Pensé que podría lograrlo, pensé que podría soportarlo. Ser feliz. Lo pensé de verdad, pero ahora me doy cuenta de lo equivocado que estaba, de lo ingenuo que fui por haber podido llegar a creer esa absurda mentira.
Tú no lo sabes, pero... te miro. Creo que ha sonado un poco a acosador. No es eso, de verdad que no. Sólo… no puedo evitar mirarte. Y créeme que duele, duele mucho. Mis ojos te buscan, sin remedio, aunque yo me esfuerzo en cerrarlos, porque tal vez así lo que siento por ti se arrincone en mi pecho y algún día el dolor mitigue hasta poder dejarme ser feliz sin ti... Pero ya no creo poder hacer eso.
Todo empezó el día en que te vi. Eras un ángel, un ángel caído más bien, pues no creo que esas sonrisas estén permitidas ahí arriba. De igual modo que no creo que esté permitido que las reciba alguien como yo, alguien que pasa desapercibido entre el tumulto de la muchedumbre y que no quiere que eso cambie tampoco, así que me limité a ver su reflejo en los ojos de tu acompañante.

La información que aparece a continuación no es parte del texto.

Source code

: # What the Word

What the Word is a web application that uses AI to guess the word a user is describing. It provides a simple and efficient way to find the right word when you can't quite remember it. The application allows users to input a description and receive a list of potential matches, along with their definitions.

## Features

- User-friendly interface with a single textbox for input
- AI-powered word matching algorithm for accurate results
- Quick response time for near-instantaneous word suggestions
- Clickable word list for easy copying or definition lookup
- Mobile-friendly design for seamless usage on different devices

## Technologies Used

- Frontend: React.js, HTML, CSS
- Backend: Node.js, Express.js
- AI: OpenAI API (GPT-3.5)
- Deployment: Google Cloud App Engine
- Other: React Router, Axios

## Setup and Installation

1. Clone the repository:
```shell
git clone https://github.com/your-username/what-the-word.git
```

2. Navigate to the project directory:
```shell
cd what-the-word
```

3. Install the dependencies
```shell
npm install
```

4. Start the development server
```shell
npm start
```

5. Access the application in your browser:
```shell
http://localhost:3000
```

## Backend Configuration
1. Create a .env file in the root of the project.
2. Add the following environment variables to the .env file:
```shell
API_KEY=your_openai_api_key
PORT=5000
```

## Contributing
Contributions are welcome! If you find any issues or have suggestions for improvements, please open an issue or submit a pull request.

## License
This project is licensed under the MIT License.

No debí hacerlo, ahora lo sé.
Porque no hay mayor tortura que contemplar algo hermoso, algo prohibido, y añorar volver a verlo, día tras día, mientras nos recreamos en ese primer encuentro y hacemos que se nos quede grabado en la piel... Toda tú estás grabada en mi piel y no tengo ni la menor idea de cómo cambiar eso. ¿Quiero hacerlo?
Pensé que podría olvidarte. Lo pensé... pero ahora comprendo que eso no pasará. Entendí que, sin darte cuenta, con una sonrisa que no me pertenecía, te adueñaste de mí. ¿Y ahora qué me queda? Un “yo” que parece haberse olvidado y que ha dejado de existir después de que el “tú” invadiera mi mente.
Porque tú…
Tú no lo sabes, pero... estoy cansado de pensarte solo. Creo que hoy te sonreiré.